How comfortable are you with your non-functional requirements? Could you explain them to me?
If your answer to the above is yes, good! However, let's slightly change the exam question.
How comfortable is your team with your non-functional requirements? Again, could your team explain them to me?
Again, this is slightly vague. Is "your team" just your direct reports?
Ok, third time lucky. How comfortable is your entire development team (Business Analysts, Developers across function teams, Testers across function teams, Project/Program Managers, Security Managers, etc.) with your functional requirements?
Could your whole team articulate the same functional requirements to me?
I know it sounds like I am teaching to suck eggs, but I i's a topic that has become evident since my involvement in this space.

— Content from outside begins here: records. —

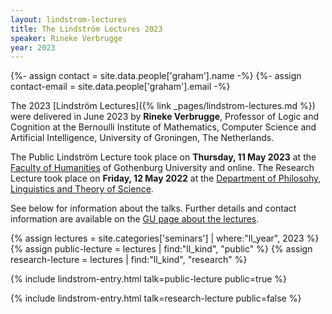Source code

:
 ```yaml
---
layout: lindstrom-lectures
title: The Lindström Lectures 2023
speaker: Rineke Verbrugge
year: 2023
---
```

{%- assign contact = site.data.people['graham'].name -%}
{%- assign contact-email = site.data.people['graham'].email -%}

The 2023 [Lindström Lectures]({% link _pages/lindstrom-lectures.md %}) were delivered in June 2023 by **Rineke Verbrugge**, Professor of Logic and Cognition at the Bernoulli Institute of Mathematics, Computer Science and Artificial Intelligence, University of Groningen, The Netherlands.

The Public Lindström Lecture took place on **Thursday, 11 May 2023** at the [Faculty of Humanities](https://www.gu.se/en/humanities) of Gothenburg University and online. The Research Lecture took place on **Friday, 12 May 2022** at the [Department of Philosohy, Linguistics and Theory of Science](https://www.gu.se/en/flov).

See below for information about the talks. Further details and contact information are available on the [GU page about the lectures](https://www.gu.se/en/flov/the-lindstrom-lectures).

{% assign lectures = site.categories['seminars'] | where:"ll_year", 2023 %}
{% assign public-lecture = lectures | find:"ll_kind", "public" %}
{% assign research-lecture = lectures | find:"ll_kind", "research" %}

{% include lindstrom-entry.html talk=public-lecture public=true %}

{% include lindstrom-entry.html talk=research-lecture public=false %}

If I asked you to construct me a building and you did not have some form of plan, where would you start?
You are probably thinking that I am preaching about Waterfall right now, but that is not the case (Agile all the way!). The point I am making is that your entire team should be pointing in the same direction.
What are the SLAs that your solution should have? (Availability, Throughput, Duration of Transactions - These are all contextual!)
What are the data residency requirements of your solution?
What are the data residency requirements of your solution? Do you have some form of compliance constraints of which the team are unaware?
What is the usage profile of your solution, and what is the forecasted growth of usage?
There are many other areas that we could investigate around the softer requirements of the solution, but that gives you an initial flavour.
Once you have those answers, then begin considering the components that you use within your cloud solution. If you have a solution that has an SLA for 100% availability, there is likely going to be a problem if you pick a cloud component that has an SLA of 99.95%.
You have a few options;
Identify the risk to your project stakeholders, and highlight the difference in requirements. You could then challenge whether the 100% SLA is required.
Again, identify the risk to your project stakeholders, and highlight the difference in requirements. They may decide to run at risk. If so, this must be captured in some form of sign-off.
Alternatively, this SLA could be required. If so, then you should consider this when architecting the solution and design a Highly Available system that helps align to this requirement. However, it adds extra complexity. We can come back to this point in a separate blog post.
Once we have our requirements and a candidate architecture, we can head to our second stage.
Analyse the dependencies across your solution; cloud, on-premises and third party.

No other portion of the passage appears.